Increasing the effectiveness of webcasts
Most teams in global organizations have a webcast with senior leaders every couple of weeks. These are usually not very interactive affairs: they are more about knowledge dissemination than about knowledge creation. Although there is sometimes space for questions at the end, it is often the case that the usual suspects speak up and discussion on topics barely scratch the surface.
One way to change this would be to have mini-jams (see here for IBM’s way of doing jams) before each webcast. It could work like this: 48 hours before the webcast the topics of the webcast are made available, any documents or presentations are shared and a couple of key questions are posed to the team. The team then spends the time until the start of the webcast discussing the questions. Each topic will have a moderator who is there to guide the discussion and tease out participation. It will be expected of each and every team member to participate and give their view. Microblogging tools, once again, would be good to facilitate this.

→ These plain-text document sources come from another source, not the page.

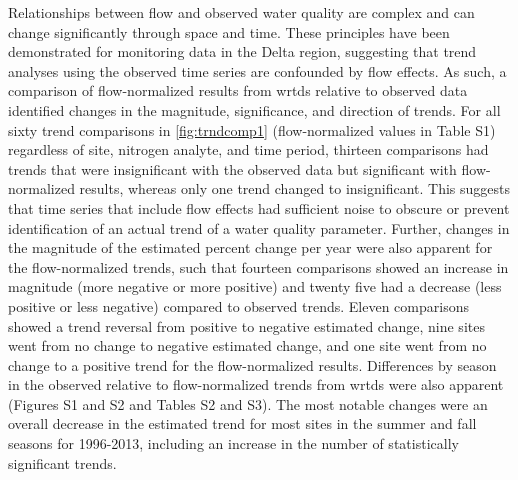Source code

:\documentclass[journal = esthag, manuscript = article]{achemso}\usepackage[]{graphicx}\usepackage[]{color}
\begin{document}
Relationships between flow and observed water quality are complex and can change significantly through space and time\cite{Hirsch10,Zhang16}. These principles have been demonstrated for monitoring data in the Delta region\cite{Jassby08,Novick15,Jabusch16}, suggesting that trend analyses using the observed time series are confounded by flow effects. As such, a comparison of flow-normalized results from \ac{wrtds} relative to observed data identified changes in the magnitude, significance, and direction of trends. For all sixty trend comparisons in \cref{fig:trndcomp1} (flow-normalized values in Table S1) regardless of site, nitrogen analyte, and time period, thirteen comparisons had trends that were insignificant with the observed data but significant with flow-normalized results, whereas only one trend changed to insignificant. This suggests that time series that include flow effects had sufficient noise to obscure or prevent identification of an actual trend of a water quality parameter. Further, changes in the magnitude of the estimated percent change per year were also apparent for the flow-normalized trends, such that fourteen comparisons showed an increase in magnitude (more negative or more positive) and twenty five had a decrease (less positive or less negative) compared to observed trends.  Eleven comparisons showed a trend reversal from positive to negative estimated change, nine sites went from no change to negative estimated change, and one site went from no change to a positive trend for the flow-normalized results. Differences by season in the observed relative to flow-normalized trends from \ac{wrtds} were also apparent (Figures S1 and S2 and Tables S2 and S3). The most notable changes were an overall decrease in the estimated trend for most sites in the summer and fall seasons for 1996-2013, including an increase in the number of statistically significant trends.
\end{document}
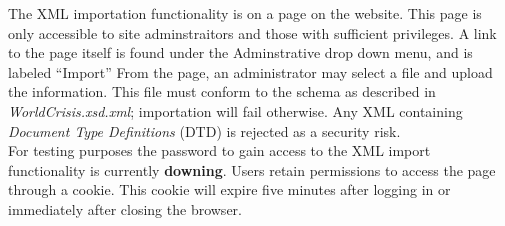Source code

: \documentclass[12pt]{report}
\begin{document}
The XML importation functionality is on a page on the website.
This page is only accessible to site adminstraitors and those with sufficient privileges.
A link to the page itself is found under the Adminstrative drop down menu, and is labeled ``Import''
From the page, an administrator may select a file and upload the information.
This file must conform to the schema as described in \emph{WorldCrisis.xsd.xml}; importation will fail otherwise.
Any XML containing \emph{Document Type Definitions} (DTD) is rejected as a security risk.\\

For testing purposes the password to gain access to the XML import functionality is currently \textbf{downing}.
Users retain permissions to access the page through a cookie.
This cookie will expire five minutes after logging in or immediately after closing the browser.\\
\end{document}
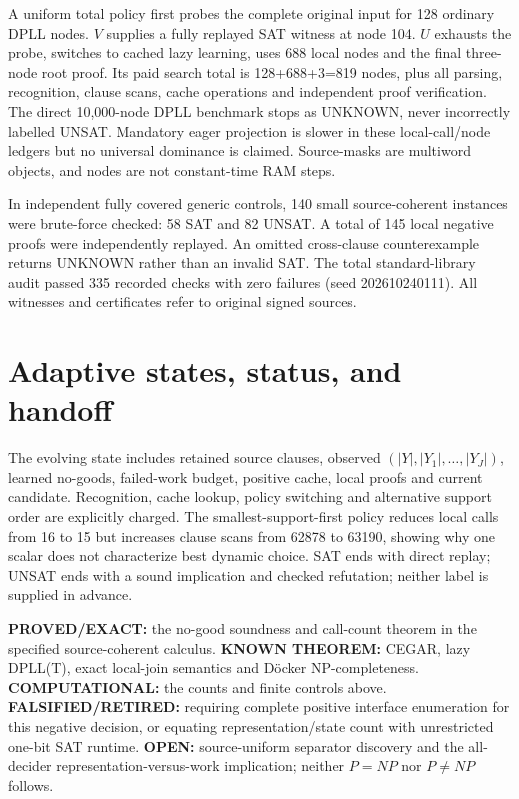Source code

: \documentclass[11pt]{article}
\begin{document}
A uniform total policy first probes the complete original input for 128 ordinary DPLL nodes. $V$ supplies a fully replayed SAT witness at node 104. $U$ exhausts the probe, switches to cached lazy learning, uses 688 local nodes and the final three-node root proof. Its paid search total is 128+688+3=819 nodes, plus all parsing, recognition, clause scans, cache operations and independent proof verification. The direct 10,000-node DPLL benchmark stops as UNKNOWN, never incorrectly labelled UNSAT. Mandatory eager projection is slower in these local-call/node ledgers but no universal dominance is claimed. Source-masks are multiword objects, and nodes are not constant-time RAM steps.

In independent fully covered generic controls, 140 small source-coherent instances were brute-force checked: 58 SAT and 82 UNSAT. A total of 145 local negative proofs were independently replayed. An omitted cross-clause counterexample returns UNKNOWN rather than an invalid SAT. The total standard-library audit passed 335 recorded checks with zero failures (seed 202610240111). All witnesses and certificates refer to original signed sources.

\section{Adaptive states, status, and handoff}
The evolving state includes retained source clauses, observed $(|Y|,|Y_1|,\ldots,|Y_J|)$, learned no-goods, failed-work budget, positive cache, local proofs and current candidate. Recognition, cache lookup, policy switching and alternative support order are explicitly charged. The smallest-support-first policy reduces local calls from 16 to 15 but increases clause scans from 62878 to 63190, showing why one scalar does not characterize best dynamic choice. SAT ends with direct replay; UNSAT ends with a sound implication and checked refutation; neither label is supplied in advance.

\noindent\textbf{PROVED/EXACT:} the no-good soundness and call-count theorem in the specified source-coherent calculus. \textbf{KNOWN THEOREM:} CEGAR, lazy DPLL(T), exact local-join semantics and Döcker NP-completeness. \textbf{COMPUTATIONAL:} the counts and finite controls above. \textbf{FALSIFIED/RETIRED:} requiring complete positive interface enumeration for this negative decision, or equating representation/state count with unrestricted one-bit SAT runtime. \textbf{OPEN:} source-uniform separator discovery and the all-decider representation-versus-work implication; neither $P=NP$ nor $P\ne NP$ follows.
\end{document}
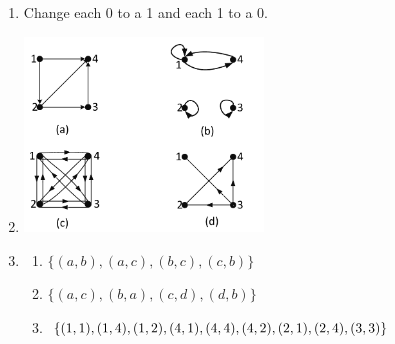 \documentclass{sig-alternate-05-2015}
\begin{document}
\begin{enumerate}
\item Change each 0
to a 1 and each 1 to a 0.

\item
	\includegraphics[width=0.5\textwidth]{figs/122.pdf}
	
\item
\begin{enumerate}
	\item $\{(a, b), (a, c), (b, c), (c, b)\}$
	\item $\{(a, c), (b, a), (c, d), (d, b)\}$
	\item $\{(1, 1), (1, 4), (1, 2), (4, 1), (4, 4),\\ (4, 2), (2, 1),
		(2, 4), (3, 3)\}$
\end{enumerate}

\end{enumerate}
\end{document}
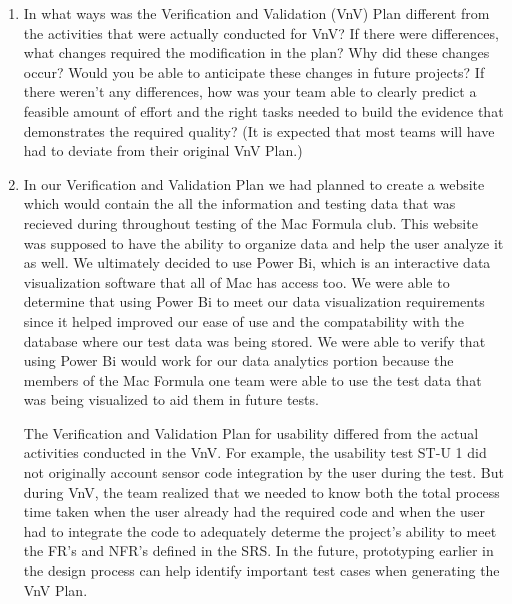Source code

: \documentclass[12pt, titlepage]{article}
\begin{document}
\begin{enumerate}
  \item In what ways was the Verification and Validation (VnV) Plan different
  from the activities that were actually conducted for VnV?  If there were
  differences, what changes required the modification in the plan?  Why did
  these changes occur?  Would you be able to anticipate these changes in future
  projects?  If there weren't any differences, how was your team able to clearly
  predict a feasible amount of effort and the right tasks needed to build the
  evidence that demonstrates the required quality?  (It is expected that most
  teams will have had to deviate from their original VnV Plan.)

  \item In our Verification and Validation Plan we had planned to create a website which would contain the all the information and testing data that was recieved during throughout testing of the Mac Formula club. This website was supposed to have the ability to organize data and help the user analyze it as well. We ultimately decided to use Power Bi, which is an interactive data visualization software that all of Mac has access too. We were able to determine that using Power Bi to meet our data visualization requirements since it helped improved our ease of use and the compatability with the database where our test data was being stored. We were able to verify that using Power Bi would work for our data analytics portion because the members of the Mac Formula one team were able to use the test data that was being visualized to aid them in future tests.


  The Verification and Validation Plan for usability differed from the actual activities conducted in the VnV. For example, the usability test ST-U 1 did not originally account sensor code integration by the user during the test. But during VnV, the team realized that we needed to know both the total process time taken when the user already had the required code and when the user had to integrate the code to adequately determe the project's ability to meet the FR's and NFR's defined in the SRS. In the future, prototyping earlier in the design process can help identify important test cases when generating the VnV Plan. \\


\end{enumerate}
\end{document}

As a result it should be possible to make the webcasts shorter and spend the time in them addressing the issues that showed to be contentious or in need of clarification during the jam.
The power of video in interaction
The most powerful of our senses is vision. Technology has finally caught up with our innate ability and can now help us in using this sense in virtual teams. To facilitate working together as a virtual team, you should have the ambition to try and use video in all our your virtual meetings. This would mean the following:
- Everybody in the virtual organisation needs to have a laptop with a built-in webcam. If they don’t have one now, we make sure that this gets changed as soon as possible.
- The software to create video calls should be ubiquitous in the organization, it should be easy to use and be supported.
These are just examples…
There is a lot more that we can do: I would really like to have your input on how to really re-design the way we work and learn!